漢文で「べし」という言葉を、”~しろ”という命令に受け取るのは日本語に引きずられた「和臭」だが、なんでもかんでも”できる・できない”の意味に取るのもまた誤り。例を挙げる。
これを「民は従わせろ、情報を公開するな」と解し、「差別だ!」と怒る人は読み間違ってはいるのだが、怒る人をたしなめて、「漢文の”可し”とは可能の意味だ」と説教するのは、はてどうだろう。「可」にも日本古語の「べし」同様、当然や勧誘の意味はちゃんとある。

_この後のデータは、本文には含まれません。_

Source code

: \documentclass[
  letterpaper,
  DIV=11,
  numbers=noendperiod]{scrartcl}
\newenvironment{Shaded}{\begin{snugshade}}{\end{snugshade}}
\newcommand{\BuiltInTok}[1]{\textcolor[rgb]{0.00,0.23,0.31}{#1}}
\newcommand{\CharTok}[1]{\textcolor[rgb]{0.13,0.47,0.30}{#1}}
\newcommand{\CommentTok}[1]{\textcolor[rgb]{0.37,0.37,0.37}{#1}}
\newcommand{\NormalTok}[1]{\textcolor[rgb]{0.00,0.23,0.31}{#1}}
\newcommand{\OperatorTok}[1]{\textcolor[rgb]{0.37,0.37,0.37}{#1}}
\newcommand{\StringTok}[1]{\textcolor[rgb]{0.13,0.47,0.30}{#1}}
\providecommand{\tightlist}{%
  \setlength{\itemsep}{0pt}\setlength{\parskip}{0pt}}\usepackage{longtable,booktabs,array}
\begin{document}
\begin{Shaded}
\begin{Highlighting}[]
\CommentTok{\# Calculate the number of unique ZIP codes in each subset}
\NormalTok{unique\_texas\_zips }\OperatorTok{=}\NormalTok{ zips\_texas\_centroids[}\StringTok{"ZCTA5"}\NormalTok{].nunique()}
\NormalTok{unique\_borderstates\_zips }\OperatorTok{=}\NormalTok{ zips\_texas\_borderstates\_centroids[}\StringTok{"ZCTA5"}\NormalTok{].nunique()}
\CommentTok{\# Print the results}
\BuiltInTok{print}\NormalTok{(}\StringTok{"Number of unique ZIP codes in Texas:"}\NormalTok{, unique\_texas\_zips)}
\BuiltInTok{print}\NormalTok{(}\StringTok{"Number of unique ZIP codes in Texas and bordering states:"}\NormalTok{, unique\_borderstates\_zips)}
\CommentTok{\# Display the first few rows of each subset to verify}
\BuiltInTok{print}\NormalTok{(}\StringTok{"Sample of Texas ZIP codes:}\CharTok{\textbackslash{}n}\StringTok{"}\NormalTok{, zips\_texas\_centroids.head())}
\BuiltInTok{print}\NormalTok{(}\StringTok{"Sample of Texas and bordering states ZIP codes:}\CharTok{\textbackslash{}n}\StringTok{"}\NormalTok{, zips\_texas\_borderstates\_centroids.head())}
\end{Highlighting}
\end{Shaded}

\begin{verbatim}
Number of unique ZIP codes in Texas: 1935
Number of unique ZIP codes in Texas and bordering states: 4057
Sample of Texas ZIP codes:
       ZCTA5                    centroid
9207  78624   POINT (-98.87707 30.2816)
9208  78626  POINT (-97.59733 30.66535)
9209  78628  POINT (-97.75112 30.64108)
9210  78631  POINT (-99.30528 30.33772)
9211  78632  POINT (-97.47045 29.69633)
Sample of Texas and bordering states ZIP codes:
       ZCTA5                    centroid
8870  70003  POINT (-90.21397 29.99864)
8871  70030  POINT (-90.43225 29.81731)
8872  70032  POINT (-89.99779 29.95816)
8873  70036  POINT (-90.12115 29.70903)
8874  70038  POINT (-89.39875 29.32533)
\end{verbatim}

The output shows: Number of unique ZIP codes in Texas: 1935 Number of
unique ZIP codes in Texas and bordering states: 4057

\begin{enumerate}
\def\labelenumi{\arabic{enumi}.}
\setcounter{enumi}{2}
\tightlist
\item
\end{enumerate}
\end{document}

『学研漢和大字典』によると「~べし」と読んだ場合、以下の語義を挙げる。
- 「~できる」と訳す。可能の意を示す。「三軍可奪帥也、匹夫不可奪志也=三軍も帥を奪ふ可きなり、匹夫も志を奪ふ可からざるなり」〈大軍でもその総大将を奪い取ることはできるが、一人の男でもその志を奪い取ることはできない〉〔論語・子罕〕
▽「可・不可」は、客観的に状況・道理による判断を示す。「能・不能」は、「可・不可」より主観的に、自身の本来的・生理的な能力・資格による判断を示す。「得・不得」は、機会・条件による判断を示す。 - 「~するのがよい」「~すべきだ」と訳す。当然・勧誘の意を示す。「皆曰、紂可伐矣=皆曰く、紂伐つ可しと」〈皆、紂は討つべきであると言った〉〔十八史略・周〕
- 「~にあたいする」「~してもよい」と訳す。認定・認可・評価の意を示す。「雍也可使南面=雍や南面せ使む可し」〈雍は南面させてもよい〉〔論語・雍也〕
知
(金文)
論語の本章では”理解する”。
論語独特の意味として、「知」は”孔子の主張する礼を知る”ことの意味がある。その場合の解釈は、論語における「知」を参照。本章では一般名詞として、知覚することや理解することを指す。
受
(金文)
論語の本章では、”授ける”と”受ける”の両方の意味を兼ねている。
論語の時代、「授」も「受」も共に「受」と書き、両者が書き分けられるようになった=別の言葉として認識されるようになったのは、早くとも論語の時代よりあとの戦国時代のこと。戦国時代に通用した古い文字にも、両者が混ざっていることがある。
「授」(古文)
論語の本章では、語る孔子と聞く弟子、ともに君子であり小人ではない前提なので、「受」は”受ける”と解釈出来る。一方「小人」に対しては、師弟共に”授ける”立場だから、「受」は”授ける”と解釈すべき。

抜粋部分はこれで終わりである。